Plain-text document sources

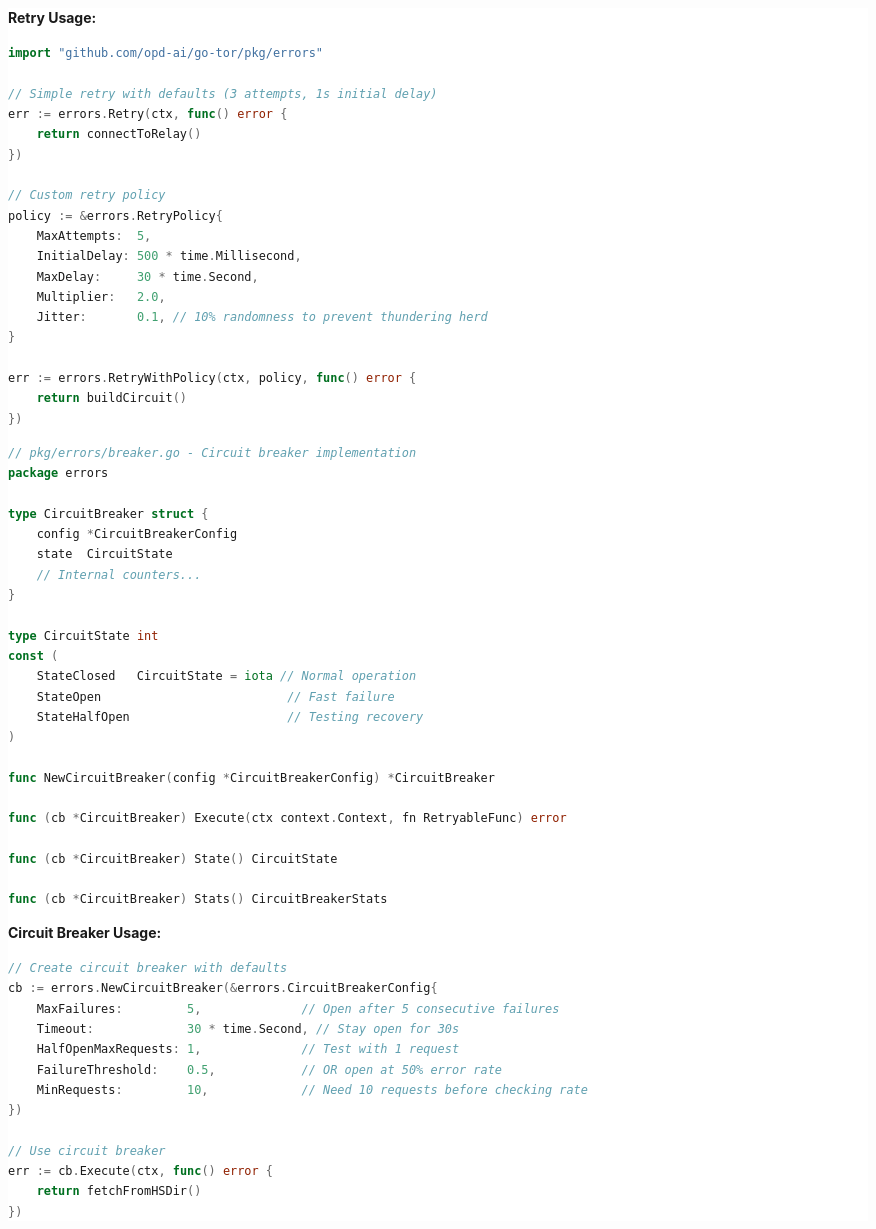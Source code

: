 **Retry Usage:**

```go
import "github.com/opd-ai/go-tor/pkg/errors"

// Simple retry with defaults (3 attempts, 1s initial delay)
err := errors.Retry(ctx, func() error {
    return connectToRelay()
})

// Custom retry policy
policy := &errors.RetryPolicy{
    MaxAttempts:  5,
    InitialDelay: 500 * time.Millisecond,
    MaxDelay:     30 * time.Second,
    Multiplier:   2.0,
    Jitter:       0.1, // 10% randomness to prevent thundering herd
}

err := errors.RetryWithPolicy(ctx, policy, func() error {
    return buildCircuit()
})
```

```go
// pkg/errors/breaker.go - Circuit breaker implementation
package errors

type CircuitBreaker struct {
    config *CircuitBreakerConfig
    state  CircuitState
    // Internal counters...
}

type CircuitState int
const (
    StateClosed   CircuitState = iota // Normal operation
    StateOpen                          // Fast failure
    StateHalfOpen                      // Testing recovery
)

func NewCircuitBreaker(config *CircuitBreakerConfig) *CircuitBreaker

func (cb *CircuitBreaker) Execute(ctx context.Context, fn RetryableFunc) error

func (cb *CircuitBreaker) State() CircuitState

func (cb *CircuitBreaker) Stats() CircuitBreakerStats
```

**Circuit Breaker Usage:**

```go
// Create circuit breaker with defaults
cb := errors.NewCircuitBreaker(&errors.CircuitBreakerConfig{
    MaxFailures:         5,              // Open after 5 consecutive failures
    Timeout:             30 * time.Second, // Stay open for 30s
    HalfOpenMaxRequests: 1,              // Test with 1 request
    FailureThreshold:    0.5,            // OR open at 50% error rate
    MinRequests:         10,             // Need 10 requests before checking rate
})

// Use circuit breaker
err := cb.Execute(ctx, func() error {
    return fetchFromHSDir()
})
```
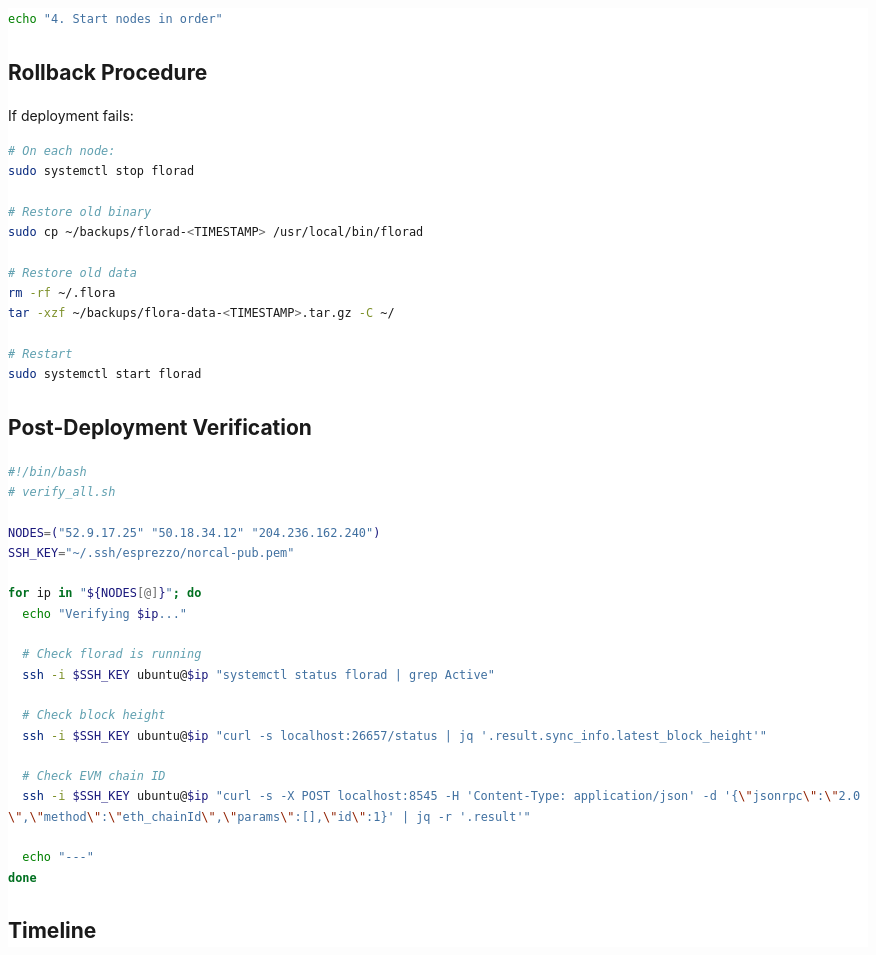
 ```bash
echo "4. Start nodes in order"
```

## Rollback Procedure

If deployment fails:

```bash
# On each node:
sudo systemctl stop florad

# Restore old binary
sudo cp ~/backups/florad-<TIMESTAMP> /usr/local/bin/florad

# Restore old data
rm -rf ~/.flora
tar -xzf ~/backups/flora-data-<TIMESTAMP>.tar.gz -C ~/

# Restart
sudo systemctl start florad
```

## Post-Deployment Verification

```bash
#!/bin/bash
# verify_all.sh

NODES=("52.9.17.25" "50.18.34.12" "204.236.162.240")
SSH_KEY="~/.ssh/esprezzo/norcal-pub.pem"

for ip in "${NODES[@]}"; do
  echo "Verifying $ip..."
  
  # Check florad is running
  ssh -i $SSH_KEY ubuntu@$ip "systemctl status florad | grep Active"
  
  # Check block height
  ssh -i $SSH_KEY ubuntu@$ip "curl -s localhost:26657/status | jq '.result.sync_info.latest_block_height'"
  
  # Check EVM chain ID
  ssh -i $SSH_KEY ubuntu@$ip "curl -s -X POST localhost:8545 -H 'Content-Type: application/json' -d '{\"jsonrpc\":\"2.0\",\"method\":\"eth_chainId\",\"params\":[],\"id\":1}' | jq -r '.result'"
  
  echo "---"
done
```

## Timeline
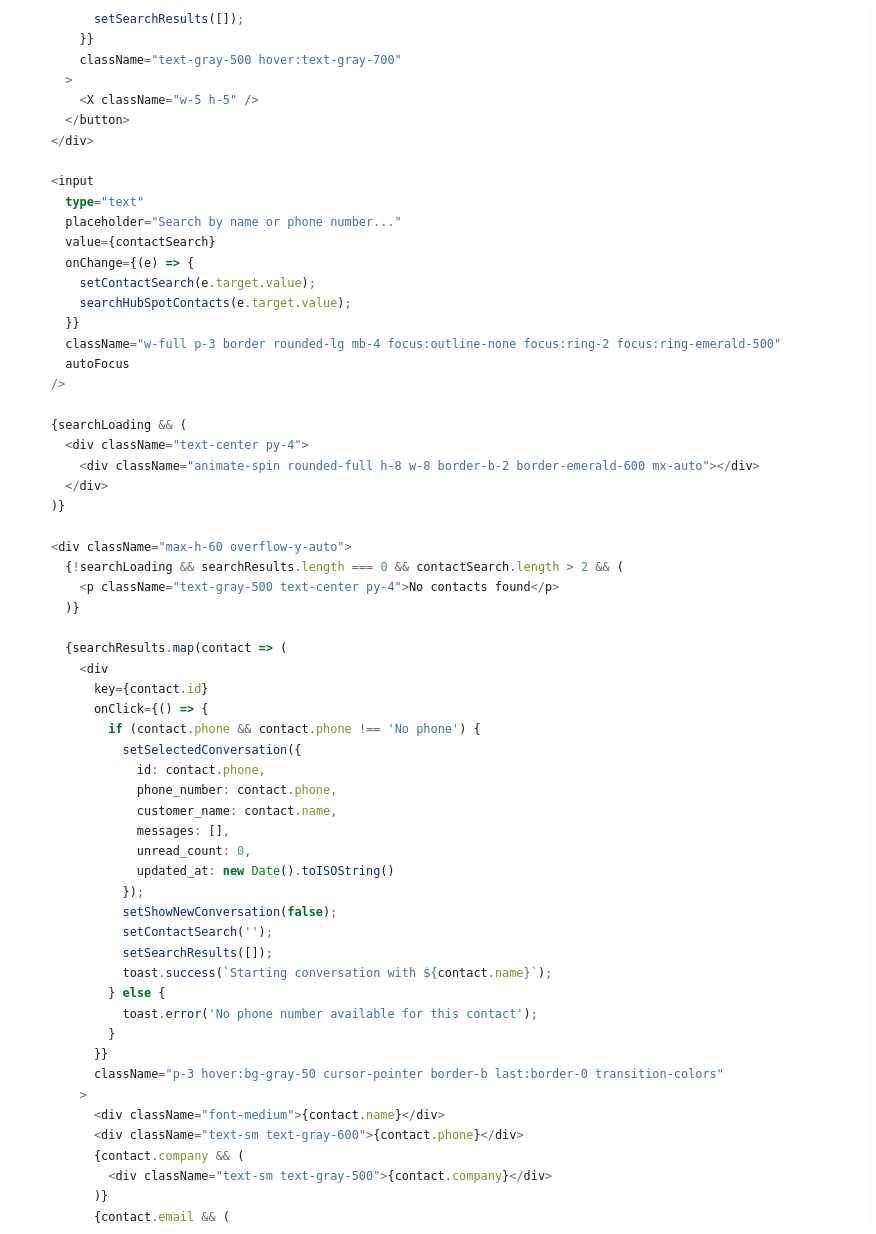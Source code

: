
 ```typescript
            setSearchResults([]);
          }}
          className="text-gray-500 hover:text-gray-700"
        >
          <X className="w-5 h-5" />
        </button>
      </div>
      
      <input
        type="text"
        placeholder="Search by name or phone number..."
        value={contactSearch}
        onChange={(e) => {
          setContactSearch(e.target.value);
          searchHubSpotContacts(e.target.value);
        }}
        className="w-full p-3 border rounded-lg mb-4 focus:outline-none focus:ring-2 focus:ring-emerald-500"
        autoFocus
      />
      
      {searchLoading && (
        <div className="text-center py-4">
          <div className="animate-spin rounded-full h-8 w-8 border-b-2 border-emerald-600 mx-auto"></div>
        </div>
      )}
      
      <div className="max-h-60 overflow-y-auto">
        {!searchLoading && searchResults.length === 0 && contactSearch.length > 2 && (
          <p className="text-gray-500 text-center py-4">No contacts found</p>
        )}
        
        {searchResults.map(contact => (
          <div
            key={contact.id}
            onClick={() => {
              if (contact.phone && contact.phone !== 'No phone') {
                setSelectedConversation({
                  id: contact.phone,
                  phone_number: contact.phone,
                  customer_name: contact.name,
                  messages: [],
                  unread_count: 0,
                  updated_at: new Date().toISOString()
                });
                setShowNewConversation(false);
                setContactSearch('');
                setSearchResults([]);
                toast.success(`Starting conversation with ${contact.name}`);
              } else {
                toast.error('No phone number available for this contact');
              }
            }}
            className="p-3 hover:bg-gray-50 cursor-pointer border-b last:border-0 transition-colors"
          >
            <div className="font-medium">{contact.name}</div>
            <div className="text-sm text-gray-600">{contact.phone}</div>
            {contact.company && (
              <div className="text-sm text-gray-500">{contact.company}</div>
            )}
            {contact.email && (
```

- Task description -
Print every entry word for word; omit the pictures.

- Reply -
Source code

: **Retry Usage:**

```go
import "github.com/opd-ai/go-tor/pkg/errors"

// Simple retry with defaults (3 attempts, 1s initial delay)
err := errors.Retry(ctx, func() error {
    return connectToRelay()
})

// Custom retry policy
policy := &errors.RetryPolicy{
    MaxAttempts:  5,
    InitialDelay: 500 * time.Millisecond,
    MaxDelay:     30 * time.Second,
    Multiplier:   2.0,
    Jitter:       0.1, // 10% randomness to prevent thundering herd
}

err := errors.RetryWithPolicy(ctx, policy, func() error {
    return buildCircuit()
})
```

```go
// pkg/errors/breaker.go - Circuit breaker implementation
package errors

type CircuitBreaker struct {
    config *CircuitBreakerConfig
    state  CircuitState
    // Internal counters...
}

type CircuitState int
const (
    StateClosed   CircuitState = iota // Normal operation
    StateOpen                          // Fast failure
    StateHalfOpen                      // Testing recovery
)

func NewCircuitBreaker(config *CircuitBreakerConfig) *CircuitBreaker

func (cb *CircuitBreaker) Execute(ctx context.Context, fn RetryableFunc) error

func (cb *CircuitBreaker) State() CircuitState

func (cb *CircuitBreaker) Stats() CircuitBreakerStats
```

**Circuit Breaker Usage:**

```go
// Create circuit breaker with defaults
cb := errors.NewCircuitBreaker(&errors.CircuitBreakerConfig{
    MaxFailures:         5,              // Open after 5 consecutive failures
    Timeout:             30 * time.Second, // Stay open for 30s
    HalfOpenMaxRequests: 1,              // Test with 1 request
    FailureThreshold:    0.5,            // OR open at 50% error rate
    MinRequests:         10,             // Need 10 requests before checking rate
})

// Use circuit breaker
err := cb.Execute(ctx, func() error {
    return fetchFromHSDir()
})
```
 ```bash
echo "4. Start nodes in order"
```

## Rollback Procedure

If deployment fails:

```bash
# On each node:
sudo systemctl stop florad

# Restore old binary
sudo cp ~/backups/florad-<TIMESTAMP> /usr/local/bin/florad

# Restore old data
rm -rf ~/.flora
tar -xzf ~/backups/flora-data-<TIMESTAMP>.tar.gz -C ~/

# Restart
sudo systemctl start florad
```

## Post-Deployment Verification

```bash
#!/bin/bash
# verify_all.sh

NODES=("52.9.17.25" "50.18.34.12" "204.236.162.240")
SSH_KEY="~/.ssh/esprezzo/norcal-pub.pem"

for ip in "${NODES[@]}"; do
  echo "Verifying $ip..."
  
  # Check florad is running
  ssh -i $SSH_KEY ubuntu@$ip "systemctl status florad | grep Active"
  
  # Check block height
  ssh -i $SSH_KEY ubuntu@$ip "curl -s localhost:26657/status | jq '.result.sync_info.latest_block_height'"
  
  # Check EVM chain ID
  ssh -i $SSH_KEY ubuntu@$ip "curl -s -X POST localhost:8545 -H 'Content-Type: application/json' -d '{\"jsonrpc\":\"2.0\",\"method\":\"eth_chainId\",\"params\":[],\"id\":1}' | jq -r '.result'"
  
  echo "---"
done
```

## Timeline
Source code

:
 ```typescript
            setSearchResults([]);
          }}
          className="text-gray-500 hover:text-gray-700"
        >
          <X className="w-5 h-5" />
        </button>
      </div>
      
      <input
        type="text"
        placeholder="Search by name or phone number..."
        value={contactSearch}
        onChange={(e) => {
          setContactSearch(e.target.value);
          searchHubSpotContacts(e.target.value);
        }}
        className="w-full p-3 border rounded-lg mb-4 focus:outline-none focus:ring-2 focus:ring-emerald-500"
        autoFocus
      />
      
      {searchLoading && (
        <div className="text-center py-4">
          <div className="animate-spin rounded-full h-8 w-8 border-b-2 border-emerald-600 mx-auto"></div>
        </div>
      )}
      
      <div className="max-h-60 overflow-y-auto">
        {!searchLoading && searchResults.length === 0 && contactSearch.length > 2 && (
          <p className="text-gray-500 text-center py-4">No contacts found</p>
        )}
        
        {searchResults.map(contact => (
          <div
            key={contact.id}
            onClick={() => {
              if (contact.phone && contact.phone !== 'No phone') {
                setSelectedConversation({
                  id: contact.phone,
                  phone_number: contact.phone,
                  customer_name: contact.name,
                  messages: [],
                  unread_count: 0,
                  updated_at: new Date().toISOString()
                });
                setShowNewConversation(false);
                setContactSearch('');
                setSearchResults([]);
                toast.success(`Starting conversation with ${contact.name}`);
              } else {
                toast.error('No phone number available for this contact');
              }
            }}
            className="p-3 hover:bg-gray-50 cursor-pointer border-b last:border-0 transition-colors"
          >
            <div className="font-medium">{contact.name}</div>
            <div className="text-sm text-gray-600">{contact.phone}</div>
            {contact.company && (
              <div className="text-sm text-gray-500">{contact.company}</div>
            )}
            {contact.email && (
```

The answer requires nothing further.